The countdown to saying goodbye has begun. Finals are right around the corner, and I’m already contemplating how to fit everything back in my suitcases. When I embarked on this adventure—moving my life to a country I had never stepped foot in—I was scared. I was nervous about not knowing anyone, not knowing anything about where I was about to call home. But that fear and anxiety soon went away, and I fell in love with London the second I stepped off the plane.
From the bus ride to our housing to meeting my roommate, I held onto the fact that this once-in- a-lifetime adventure was going to be worth it—I just had to put myself out there to experience it. I learned how to navigate the tube, carrying a book and headphones at all times for those extra long rides. I made friendships I know I will hold onto as we return home. I went to destinations I had only ever seen on a Pinterest board. I checked new experiences off my bucket list right and left.
One of my friends once asked, “Is home where you are currently or where you are from?” This is an important question that I think can house multiple answers. There is nothing like going home to that first safe environment surrounded by the people who love you, but “home” also can be somewhere, something, or someone that may be just a brief part of your life.
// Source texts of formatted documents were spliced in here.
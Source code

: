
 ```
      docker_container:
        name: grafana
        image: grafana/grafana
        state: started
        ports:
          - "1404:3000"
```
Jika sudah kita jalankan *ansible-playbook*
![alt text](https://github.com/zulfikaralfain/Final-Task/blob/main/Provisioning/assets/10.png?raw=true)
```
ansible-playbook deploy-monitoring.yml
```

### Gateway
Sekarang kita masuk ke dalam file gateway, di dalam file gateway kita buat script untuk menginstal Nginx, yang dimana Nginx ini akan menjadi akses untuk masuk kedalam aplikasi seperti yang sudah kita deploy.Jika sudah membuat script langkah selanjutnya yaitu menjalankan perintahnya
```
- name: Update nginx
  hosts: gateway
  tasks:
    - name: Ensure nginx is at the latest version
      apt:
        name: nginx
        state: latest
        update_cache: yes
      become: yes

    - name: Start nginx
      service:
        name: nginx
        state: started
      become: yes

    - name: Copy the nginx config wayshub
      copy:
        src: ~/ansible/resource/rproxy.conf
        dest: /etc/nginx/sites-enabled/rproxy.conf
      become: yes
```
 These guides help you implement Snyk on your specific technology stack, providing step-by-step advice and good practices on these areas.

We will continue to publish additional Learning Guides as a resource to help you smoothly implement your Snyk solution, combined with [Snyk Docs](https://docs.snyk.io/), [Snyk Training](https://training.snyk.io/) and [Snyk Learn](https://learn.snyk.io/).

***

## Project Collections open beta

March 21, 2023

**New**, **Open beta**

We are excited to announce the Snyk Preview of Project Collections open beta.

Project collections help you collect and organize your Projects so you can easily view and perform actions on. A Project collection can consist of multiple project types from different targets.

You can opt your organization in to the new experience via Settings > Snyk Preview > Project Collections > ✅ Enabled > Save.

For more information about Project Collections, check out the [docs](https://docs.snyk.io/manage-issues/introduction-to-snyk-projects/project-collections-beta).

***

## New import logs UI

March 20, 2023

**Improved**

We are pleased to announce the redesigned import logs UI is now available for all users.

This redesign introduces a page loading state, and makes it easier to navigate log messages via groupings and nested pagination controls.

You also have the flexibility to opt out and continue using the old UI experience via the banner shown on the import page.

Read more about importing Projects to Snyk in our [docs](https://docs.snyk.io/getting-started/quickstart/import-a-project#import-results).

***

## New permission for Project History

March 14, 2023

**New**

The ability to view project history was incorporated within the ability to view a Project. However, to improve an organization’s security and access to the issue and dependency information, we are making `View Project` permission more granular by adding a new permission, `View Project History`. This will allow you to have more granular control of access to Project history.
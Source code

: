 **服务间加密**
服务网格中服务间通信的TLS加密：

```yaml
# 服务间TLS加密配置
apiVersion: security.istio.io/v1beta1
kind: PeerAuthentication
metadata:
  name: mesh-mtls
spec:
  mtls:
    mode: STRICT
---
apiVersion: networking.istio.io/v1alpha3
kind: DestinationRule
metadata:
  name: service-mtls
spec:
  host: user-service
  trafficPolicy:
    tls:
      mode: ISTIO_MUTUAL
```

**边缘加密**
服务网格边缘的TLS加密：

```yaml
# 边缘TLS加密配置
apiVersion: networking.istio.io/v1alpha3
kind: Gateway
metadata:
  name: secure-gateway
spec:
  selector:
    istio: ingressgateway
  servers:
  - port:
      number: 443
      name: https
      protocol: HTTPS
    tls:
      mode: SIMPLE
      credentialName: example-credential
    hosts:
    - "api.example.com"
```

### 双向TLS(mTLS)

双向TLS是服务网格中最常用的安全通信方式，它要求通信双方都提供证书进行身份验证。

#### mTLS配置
London feels comfortable for being such a big city—in fact, I would call it home. In a city filled with 8 million people, I feel at home on late night runs to get McFlurries with my friends. I feel at home listening to my playlists on the tube. I feel at home when the sun shines down through the buildings.I feel at home hearing and seeing different cultures all around me. I feel at home finding familiarity in the unfamiliar.
The past three and a half months have flown by as I now sit in my flat, wondering how I am going to stuff in everything I want to do in my last few days. Time in my new home is slipping away, but I know that the memories and friendships I made here will last for a lifetime. So, while I will most definitely be bawling while I board my plane, I know that I will always be welcomed home—the people I met, the new food I tried, the endless laughs, the trips planned, and every little moment in between. This home is always going to be a part of me.
As I finish packing up my suitcases and cross my fingers that they are not overweight, I am so thankful. It was nothing like I expected, but when does life really play out how we think it will? Even being in the midst of a global pandemic, I would not give up this experience for anything. Masks, weekly COVID tests, and passenger locator forms could not stop me from making the best out of the time I had here. I cannot wait until the day I get to return to my London home, but until then I will carry the memories I made here with me whenever I go.